Talleres de Oración y Vida

Padre Ignacio Larrañaga

Miles de personas en el mundo han recuperado
la alegría y el encanto de la vida.

Talleres de Oración y Vida

Padre Ignacio Larrañaga

María guardaba y meditaba estas cosas (Lc 2,19)

¿Qué existe entre la luz y la oscuridad? La penumbra, que no es sino una mezcla de luces y sombras. Computando los textos evangélicos, eso fue la vida de María: una navegación en un mar de luces y sombras.

En el día de la anunciación, por el tono solemne de aquellas palabras, parece que se prometía un caminar al resplandor inextinguible de prodigios. Y resulta que, luego, estaba solitaria y abandonada a la hora de dar a luz. Y tuvo que huir como vulgar fugitiva política y vivir bajo cielos extraños. Y durante treinta interminables años no hubo ninguna novedad, sólo reinó la monotonía y el silencio.

¿A qué atenerse? ¿A lo que parecía prometerse en el día de la anunciación, o a la realidad actual, dura y fría? La perplejidad ¿no habría perturbado nunca la serenidad de su alma? Lo que nos acontece a nosotros, ¿por qué no habría de acontecerle a ella?

¿Qué hacía en tales apuros? Ella misma nos lo dice: se agarraba a las antiguas palabras para poder ahora mantenerse en pie.

Aquellas palabras eran lámparas. Esas lámparas las mantenía la Madre perpetuamente encendidas: las guardaba diligentemente y las meditaba en su corazón (Le 2,19; 2,50). No eran hojas muertas sino recuerdos vivos. Cuando los nuevos sucesos resultaban enigmáticos y desconcertantes, las lámparas encendidas de los antiguos recuerdos ponían luz en la oscuridad perpleja de la actualidad.

Así, la Señora fue avanzando entre luces antiguas y sombras presentes hasta la claridad total. Los diferentes textos evangélicos, y su contexto general, están claramente indicando que la «comprensión» del misterio trascendente de Jesús fue realizándola mediante una inquebrantable adhesión a la voluntad de Dios que se iba manifestando en los nuevos acontecimientos.

Eso mismo ocurre entre nosotros. Muchas almas tuvieron en otras épocas visitaciones gratuitas de Dios, experimentaron vivamente su presencia, recibieron gracias infusas y gratuidades extraordinarias, y aquellos momentos quedaron marcados como heridas rojas en sus almas. Fueron momentos embriagadores.
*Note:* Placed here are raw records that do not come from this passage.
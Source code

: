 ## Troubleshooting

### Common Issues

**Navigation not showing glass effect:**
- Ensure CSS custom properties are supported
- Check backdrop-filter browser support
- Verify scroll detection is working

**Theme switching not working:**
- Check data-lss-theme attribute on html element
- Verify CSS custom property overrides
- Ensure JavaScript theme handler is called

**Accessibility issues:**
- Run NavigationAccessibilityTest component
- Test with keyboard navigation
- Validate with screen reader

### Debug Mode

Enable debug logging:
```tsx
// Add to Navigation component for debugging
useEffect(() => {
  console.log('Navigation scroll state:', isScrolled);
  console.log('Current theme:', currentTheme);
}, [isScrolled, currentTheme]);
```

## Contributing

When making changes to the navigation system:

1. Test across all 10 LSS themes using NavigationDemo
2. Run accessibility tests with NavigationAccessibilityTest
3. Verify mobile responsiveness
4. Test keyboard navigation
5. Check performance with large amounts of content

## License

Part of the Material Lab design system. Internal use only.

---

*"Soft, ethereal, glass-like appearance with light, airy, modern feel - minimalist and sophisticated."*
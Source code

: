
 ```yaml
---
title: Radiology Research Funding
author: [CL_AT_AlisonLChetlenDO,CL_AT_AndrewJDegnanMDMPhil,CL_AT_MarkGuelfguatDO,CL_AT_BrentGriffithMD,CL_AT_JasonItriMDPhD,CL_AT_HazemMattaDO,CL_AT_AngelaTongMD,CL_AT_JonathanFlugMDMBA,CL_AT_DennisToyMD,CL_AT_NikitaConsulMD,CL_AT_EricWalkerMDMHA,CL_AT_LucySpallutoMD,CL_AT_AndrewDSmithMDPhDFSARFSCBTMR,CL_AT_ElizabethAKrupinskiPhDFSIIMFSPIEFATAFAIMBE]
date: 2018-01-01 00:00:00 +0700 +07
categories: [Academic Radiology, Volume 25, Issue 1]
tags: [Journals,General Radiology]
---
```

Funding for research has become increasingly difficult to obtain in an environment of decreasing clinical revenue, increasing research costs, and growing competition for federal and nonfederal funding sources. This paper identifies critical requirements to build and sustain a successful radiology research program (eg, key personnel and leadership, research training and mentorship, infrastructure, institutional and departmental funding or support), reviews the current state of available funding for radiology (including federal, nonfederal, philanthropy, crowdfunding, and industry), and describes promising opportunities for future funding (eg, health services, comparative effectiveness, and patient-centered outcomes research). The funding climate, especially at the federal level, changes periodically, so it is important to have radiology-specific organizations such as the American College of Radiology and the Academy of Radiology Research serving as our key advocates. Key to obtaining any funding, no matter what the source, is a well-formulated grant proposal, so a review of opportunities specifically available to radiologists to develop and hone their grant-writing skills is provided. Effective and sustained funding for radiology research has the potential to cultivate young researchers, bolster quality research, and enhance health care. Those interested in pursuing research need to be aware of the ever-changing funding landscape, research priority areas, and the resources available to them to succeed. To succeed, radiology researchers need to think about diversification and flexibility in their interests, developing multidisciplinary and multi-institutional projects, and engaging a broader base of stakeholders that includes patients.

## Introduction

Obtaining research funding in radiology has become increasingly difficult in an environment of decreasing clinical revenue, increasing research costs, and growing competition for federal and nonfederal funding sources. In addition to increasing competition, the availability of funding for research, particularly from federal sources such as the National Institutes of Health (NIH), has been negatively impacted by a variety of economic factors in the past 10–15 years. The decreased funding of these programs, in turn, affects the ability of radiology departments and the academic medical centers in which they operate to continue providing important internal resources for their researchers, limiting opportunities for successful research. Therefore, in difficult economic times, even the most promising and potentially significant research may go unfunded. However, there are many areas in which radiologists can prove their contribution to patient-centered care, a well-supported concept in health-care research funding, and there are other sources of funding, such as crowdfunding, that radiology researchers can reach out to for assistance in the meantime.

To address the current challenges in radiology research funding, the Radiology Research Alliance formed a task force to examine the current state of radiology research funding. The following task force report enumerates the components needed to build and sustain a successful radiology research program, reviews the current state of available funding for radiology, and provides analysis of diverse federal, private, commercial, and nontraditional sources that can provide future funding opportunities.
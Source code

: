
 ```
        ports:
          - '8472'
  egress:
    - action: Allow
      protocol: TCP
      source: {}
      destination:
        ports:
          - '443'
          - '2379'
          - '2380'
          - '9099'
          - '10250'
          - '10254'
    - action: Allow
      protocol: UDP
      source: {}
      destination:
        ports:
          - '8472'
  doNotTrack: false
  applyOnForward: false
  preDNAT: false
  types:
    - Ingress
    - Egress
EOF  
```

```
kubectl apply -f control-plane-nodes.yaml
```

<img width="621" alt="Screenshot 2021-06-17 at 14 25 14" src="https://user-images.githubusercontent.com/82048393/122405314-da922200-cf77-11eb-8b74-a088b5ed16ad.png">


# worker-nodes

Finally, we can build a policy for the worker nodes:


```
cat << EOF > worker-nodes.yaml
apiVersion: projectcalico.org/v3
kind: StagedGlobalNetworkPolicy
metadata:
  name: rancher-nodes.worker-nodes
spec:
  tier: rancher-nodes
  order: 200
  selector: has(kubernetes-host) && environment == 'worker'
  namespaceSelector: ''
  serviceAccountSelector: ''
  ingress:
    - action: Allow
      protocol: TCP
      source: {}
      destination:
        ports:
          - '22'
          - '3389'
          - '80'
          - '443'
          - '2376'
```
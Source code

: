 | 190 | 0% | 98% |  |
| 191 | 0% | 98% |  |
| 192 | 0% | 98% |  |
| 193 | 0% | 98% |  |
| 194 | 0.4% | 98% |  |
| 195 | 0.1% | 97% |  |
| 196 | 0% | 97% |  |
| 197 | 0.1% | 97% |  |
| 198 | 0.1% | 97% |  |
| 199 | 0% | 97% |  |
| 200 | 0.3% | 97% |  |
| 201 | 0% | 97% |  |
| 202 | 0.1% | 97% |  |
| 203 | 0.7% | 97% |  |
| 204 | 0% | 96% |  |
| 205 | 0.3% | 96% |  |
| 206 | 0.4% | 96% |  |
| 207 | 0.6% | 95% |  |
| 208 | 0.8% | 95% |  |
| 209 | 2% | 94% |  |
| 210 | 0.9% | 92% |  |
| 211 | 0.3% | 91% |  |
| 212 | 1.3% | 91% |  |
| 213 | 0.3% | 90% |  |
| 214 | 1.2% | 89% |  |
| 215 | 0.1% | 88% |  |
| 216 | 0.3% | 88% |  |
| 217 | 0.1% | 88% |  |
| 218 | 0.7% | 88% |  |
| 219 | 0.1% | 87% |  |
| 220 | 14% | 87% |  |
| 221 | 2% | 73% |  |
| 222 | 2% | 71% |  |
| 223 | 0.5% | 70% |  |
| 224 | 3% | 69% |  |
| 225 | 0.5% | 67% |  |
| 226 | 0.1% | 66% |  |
Pasan los años. Dios calla. Esas almas son asaltadas por la dispersión y la tentación. La monotonía las invade. Se prolonga obstinadamente el silencio de Dios. Tienen que agarrarse, casi desesperadamente, al recuerdo de aquellas experiencias vivas para no sucumbir ahora.

La grandeza de María no está en imaginarse que ella nunca fue asaltada por la confusión. Está en que cuando no entiende algo, ella no reacciona angustiada, impaciente, irritada, ansiosa o asustada.

Por ejemplo, María no se enfrenta con el muchacho de 12 años: «Hijo mío, no entiendo nada, ¿qué acontece? Por favor, explícame, rápido, el significado de esa actitud.» María no dice a Simeón: «Venerable anciano, ¿qué significa eso de la espada? ¿Por qué este niño tiene que ser bandera de contradicción?»

En lugar de eso, toma la actitud típica de los Pobres de Dios: llena de paz, paciencia y dulzura, toma las palabras, se encierra sobre sí misma, y queda interiorizada, pensando: ¿Qué querrán decir estas palabras? ¿Cuál será la voluntad de Dios en todo esto? La Madre es como esas flores que cuando desaparece la claridad del sol se cierran sobre sí mismas; así ella se repliega en su interior y, llena de paz, va identificándose con la voluntad desconcertante de Dios, aceptando el misterio de la vida.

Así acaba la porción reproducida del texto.